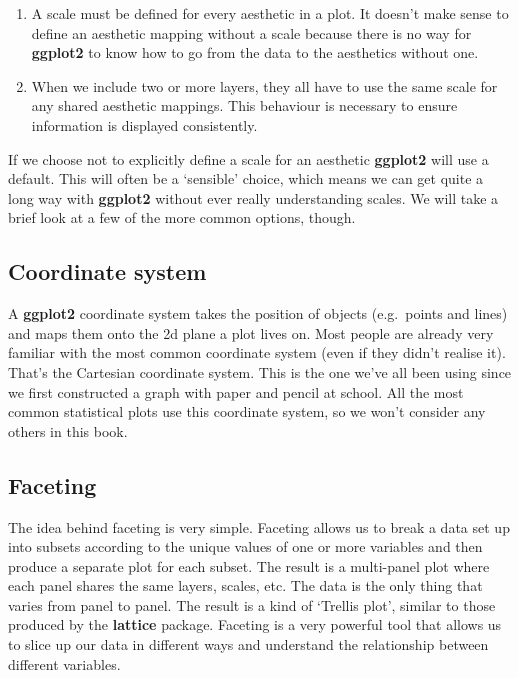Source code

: \documentclass[
]{book}
\providecommand{\tightlist}{%
  \setlength{\itemsep}{0pt}\setlength{\parskip}{0pt}}
\begin{document}
\begin{enumerate}
\def\labelenumi{\arabic{enumi}.}
\tightlist
\item
  A scale must be defined for every aesthetic in a plot. It doesn't make sense to define an aesthetic mapping without a scale because there is no way for \textbf{ggplot2} to know how to go from the data to the aesthetics without one.
\item
  When we include two or more layers, they all have to use the same scale for any shared aesthetic mappings. This behaviour is necessary to ensure information is displayed consistently.
\end{enumerate}

If we choose not to explicitly define a scale for an aesthetic \textbf{ggplot2} will use a default. This will often be a `sensible' choice, which means we can get quite a long way with \textbf{ggplot2} without ever really understanding scales. We will take a brief look at a few of the more common options, though.

\hypertarget{coordinate-system}{%
\subsection{Coordinate system}\label{coordinate-system}}

A \textbf{ggplot2} coordinate system takes the position of objects (e.g.~points and lines) and maps them onto the 2d plane a plot lives on. Most people are already very familiar with the most common coordinate system (even if they didn't realise it). That's the Cartesian coordinate system. This is the one we've all been using since we first constructed a graph with paper and pencil at school. All the most common statistical plots use this coordinate system, so we won't consider any others in this book.

\hypertarget{faceting}{%
\subsection{Faceting}\label{faceting}}

The idea behind faceting is very simple. Faceting allows us to break a data set up into subsets according to the unique values of one or more variables and then produce a separate plot for each subset. The result is a multi-panel plot where each panel shares the same layers, scales, etc. The data is the only thing that varies from panel to panel. The result is a kind of `Trellis plot', similar to those produced by the \textbf{lattice} package. Faceting is a very powerful tool that allows us to slice up our data in different ways and understand the relationship between different variables.
\end{document}
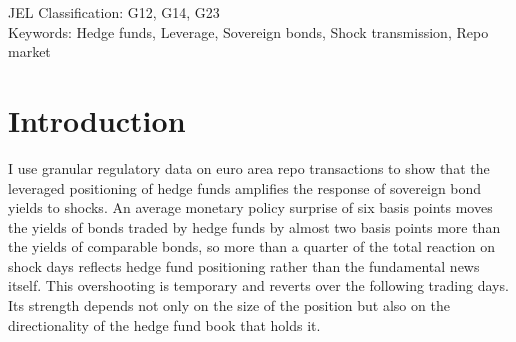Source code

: \documentclass[english, 11pt, oneside]{article}
\begin{document}
\begin{titlepage}
\begin{center}
\vspace{1.5cm}

\begin{singlespace}


\begin{abstract}
\begin{hyphenrules}{nohyphenation}
\noindent 

\noindent This paper presents evidence that the leveraged positioning of hedge funds amplifies the response of sovereign bond yields to shocks, leading to temporary overshooting. Combining granular regulatory data on repo positions with high-frequency monetary policy surprises, I study this amplification at the individual bond level. Four results emerge. First, even among comparable bonds, hedge funds add excess volatility on shock days, because their positioning raises the sensitivity of yields to the surprise. Second, this additional sensitivity accounts for more than a quarter of the total yield movement these surprises generate and scales with position intensity. Third, the amplification operates symmetrically, whether a shock moves prices in favor of a position or against it, consistent with leveraged investors rebalancing toward their desired exposure. Finally, it is concentrated among bonds held in directional books and essentially absent when the book offsets its long and short positions.

\end{hyphenrules}
\end{abstract}

\end{singlespace}
\end{center}



\vspace{1cm}

JEL Classification: G12, G14, G23 \\
Keywords: Hedge funds, Leverage, Sovereign bonds, Shock transmission, Repo market\\

\normalsize

\end{titlepage}

\setlength{\baselineskip}{0.75cm}



\newpage 
\section{Introduction}
I use granular regulatory data on euro area repo transactions to show that the leveraged positioning of hedge funds amplifies the response of sovereign bond yields to shocks. An average monetary policy surprise of six basis points moves the yields of bonds traded by hedge funds by almost two basis points more than the yields of comparable bonds, so more than a quarter of the total reaction on shock days reflects hedge fund positioning rather than the fundamental news itself. This overshooting is temporary and reverts over the following trading days. Its strength depends not only on the size of the position but also on the directionality of the hedge fund book that holds it.
\end{document}
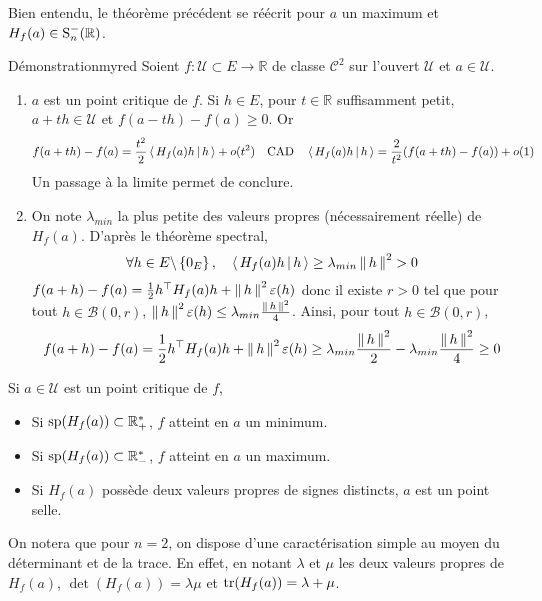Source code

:     Bien entendu, le théorème précédent se réécrit pour $a$ un maximum et $H_f(a) \in \S_n^{-}(\mathbb{R})$.

    \begin{demo}{Démonstration}{myred}
        Soient $f : \mathcal{U} \subset E \to \mathbb{R}$ de classe $\mathcal{C}^2$ sur l’ouvert $\mathcal{U}$ et $a \in \mathcal{U}$. 
        \begin{enumerate}
            \item $a$ est un point critique de $f$. Si $h \in E$, pour $t \in \mathbb{R}$ suffisamment petit, $a + th \in \mathcal{U}$ et $f(a - th) - f(a) \geq 0$. Or 
            \[ f(a + th) - f(a) = \frac{t^2}{2}\spr{H_f(a)h}{h} + o(t^2) \esp{CAD} \spr{H_f(a)h}{h} = \frac{2}{t^2} (f(a + th) - f(a)) + o(1) \]     
            Un passage à la limite permet de conclure. 
            \item On note $\lambda_{min}$ la plus petite des valeurs propres (nécessairement réelle) de $H_f(a)$. D’après le théorème spectral, 
            \[ \forall h \in E \backslash \left\{0_E\right\}, \quad \spr{H_f(a)h}{h} \geq \lambda_{min}\norm{h}^2 > 0 \]   
            $f(a + h) - f(a) = \frac{1}{2} h^{\top} H_f(a) h + \norm{h}^2 \varepsilon(h)$ donc il existe $r > 0$ tel que pour tout $h \in \mathcal{B}(0,r)$, $\norm{h}^2 \varepsilon(h) \leq \lambda_{min} \frac{\norm{h}^2}{4}$. Ainsi, pour tout $h \in \mathcal{B}(0,r)$, 
            \[ f(a+h) - f(a) = \frac{1}{2}h^{\top} H_f(a) h + \norm{h}^2 \varepsilon(h) \geq \lambda_{min}\frac{\norm{h}^2}{2} - \lambda_{min} \frac{\norm{h}^2}{4} \geq 0 \]
        \end{enumerate}
    \end{demo}

    \begin{coro}{}{}
        Si $a \in \mathcal{U}$ est un point critique de $f$, 
        \begin{itemize}
            \item Si $\sp(H_f(a)) \subset \mathbb{R}^*_+$, $f$ atteint en $a$ un minimum.
            \item Si $\sp(H_f(a)) \subset \mathbb{R}^*_-$, $f$ atteint en $a$ un maximum.
            \item Si $H_f(a)$ possède deux valeurs propres de signes distincts, $a$ est un point selle.
        \end{itemize}
    \end{coro}

    On notera que pour $n = 2$, on dispose d’une caractérisation simple au moyen du déterminant et de la trace. En effet, en notant $\lambda$ et $\mu$ les deux valeurs propres de $H_f(a)$, $\det(H_f(a)) = \lambda \mu$ et $\tr(H_f(a)) = \lambda + \mu$.

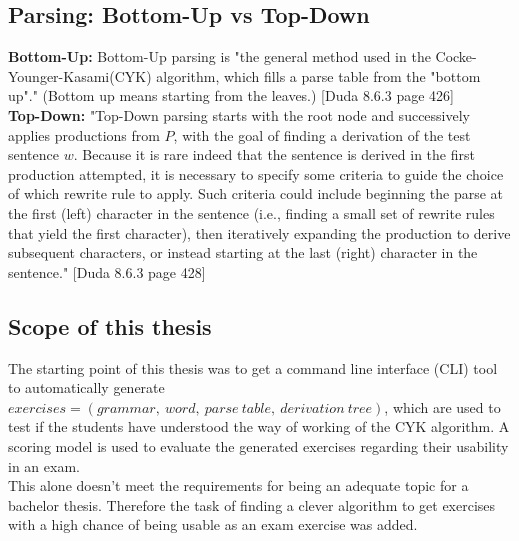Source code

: \subsection{Parsing: Bottom-Up vs Top-Down}

\noindent\textbf{Bottom-Up:} Bottom-Up parsing is "the general method used in the Cocke-Younger-Kasami(CYK) algorithm, which fills a parse table from the "bottom up"." (Bottom up means starting from the leaves.) [Duda 8.6.3 page 426]\\

\noindent\textbf{Top-Down:} "Top-Down parsing starts with the root node and successively applies productions from $P$, with the goal of finding a derivation of the test sentence $w$. Because it is rare indeed that the sentence is derived in the first production attempted, it is necessary to specify some criteria to guide the choice of which rewrite rule to apply. Such criteria could include beginning the parse at the first (left) character in the sentence (i.e., finding a small set of rewrite rules that yield the first character), then iteratively expanding the production to derive subsequent characters, or instead starting at the last (right) character in the sentence." [Duda 8.6.3 page 428]\\

\subsection{Scope of this thesis}

The starting point of this thesis was to get a command line interface (CLI) tool to automatically generate $exercises = (grammar,\ word,\ parse\ table,\ derivation\ tree)$, which are used to test if the students have understood the way of working of the CYK algorithm. A scoring model is used to evaluate the generated exercises regarding their usability in an exam.\\

\noindent This alone doesn't meet the requirements for being an adequate topic for a bachelor thesis.
Therefore the task of finding a clever algorithm to get exercises with a high chance of being usable as an exam exercise was added.\\

\pagebreak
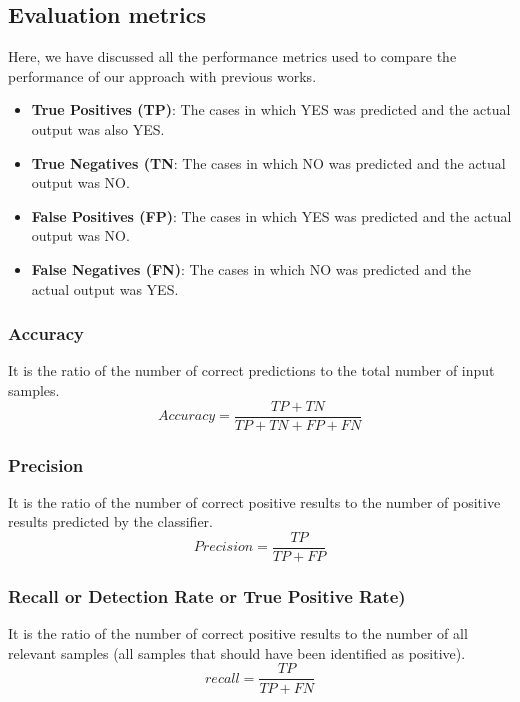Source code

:\documentclass[14pt, conference]{IEEEtran}
\begin{document}
\subsection{Evaluation metrics}
Here, we have discussed all the performance metrics used to compare the performance of our approach with previous works.

\begin{itemize}
    \item \textbf{True Positives (TP)}: The cases in which YES was predicted and the actual output was also YES.
    \item \textbf{True Negatives (TN}: The cases in which NO was predicted and the actual output was NO.
    \item \textbf{False Positives (FP)}: The cases in which YES was predicted and the actual output was NO.
    \item \textbf{False Negatives (FN)}: The cases in which NO was predicted and the actual output was YES.
\end{itemize}

\subsubsection{Accuracy}
It is the ratio of the number of correct predictions to the total number of input samples.
\begin{equation}
    Accuracy = \frac{TP+TN}{TP+TN+FP+FN}
\end{equation}

\subsubsection{Precision}
It is the ratio of the number of correct positive results to the number of positive results predicted by the classifier.
\begin{equation}
    Precision = \frac{TP}{TP+FP}
\end{equation}

\subsubsection{Recall or Detection Rate or True Positive Rate)}
It is the ratio of the number of correct positive results to the number of all relevant samples (all samples that should
have been identified as positive).
\begin{equation}
    recall = \frac{TP}{TP+FN}
\end{equation}
\end{document}
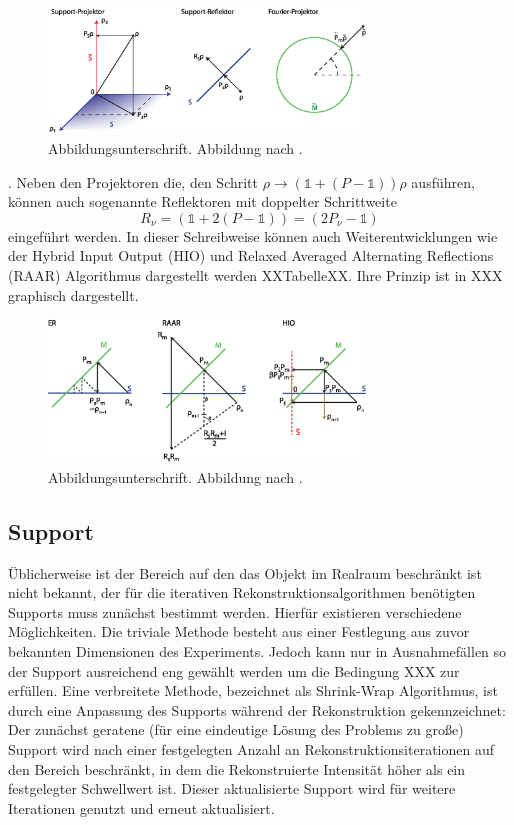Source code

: 	\begin{figure}
		\centering
		\includegraphics[width=0.75\textwidth]{images/projektor.eps}
		\caption[Abbildungstext im Abbildungsverzeichnis]{Abbildungsunterschrift. Abbildung nach \cite{B-SViel}.}
		\label{Abb:BspAbbildung}
	\end{figure}.
	Neben den Projektoren die, den Schritt $\rho\rightarrow (\mathbb{1}+(P-\mathbb{1}))\rho$ ausführen, können auch sogenannte Reflektoren mit doppelter Schrittweite
	\begin{equation}
	R_\nu= (\mathbb{1}+2(P-\mathbb{1}))=(2P_\nu-\mathbb{1})
	\end{equation}
	eingeführt werden.
In dieser Schreibweise können auch Weiterentwicklungen wie der Hybrid Input Output (HIO) und Relaxed Averaged Alternating Reflections (RAAR) Algorithmus dargestellt werden XXTabelleXX. Ihre Prinzip ist in XXX graphisch dargestellt.
	\begin{figure}
		\centering
		\includegraphics[width=0.75\textwidth]{images/algorithmen.eps}
		\caption[Abbildungstext im Abbildungsverzeichnis]{Abbildungsunterschrift. Abbildung nach \cite{B-SViel}.}
		\label{Abb:BspAbbildung}
	\end{figure} 
\subsection{Support}
Üblicherweise ist der Bereich auf den das Objekt im Realraum beschränkt ist nicht bekannt, der für die iterativen Rekonstruktionsalgorithmen benötigten Supports muss zunächst bestimmt werden. Hierfür existieren verschiedene Möglichkeiten. Die triviale Methode besteht aus einer Festlegung aus zuvor bekannten Dimensionen des Experiments. Jedoch kann nur in Ausnahmefällen so der Support ausreichend eng gewählt werden um die Bedingung XXX zur erfüllen.
Eine verbreitete Methode, bezeichnet als Shrink-Wrap Algorithmus, ist durch eine Anpassung des Supports während der Rekonstruktion gekennzeichnet: Der zunächst geratene (für eine eindeutige Lösung des Problems  zu große) Support wird nach einer festgelegten Anzahl an Rekonstruktionsiterationen auf den Bereich beschränkt, in dem die Rekonstruierte Intensität höher als ein festgelegter Schwellwert ist. Dieser aktualisierte Support wird für weitere Iterationen genutzt und erneut aktualisiert\cite{marchesini2003}.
--
EXERCISE OBJECTIVE:
Looking back at the data above, tally each line that includes the word "layers", then answer with the total alone.

WRITTEN REPLY:
2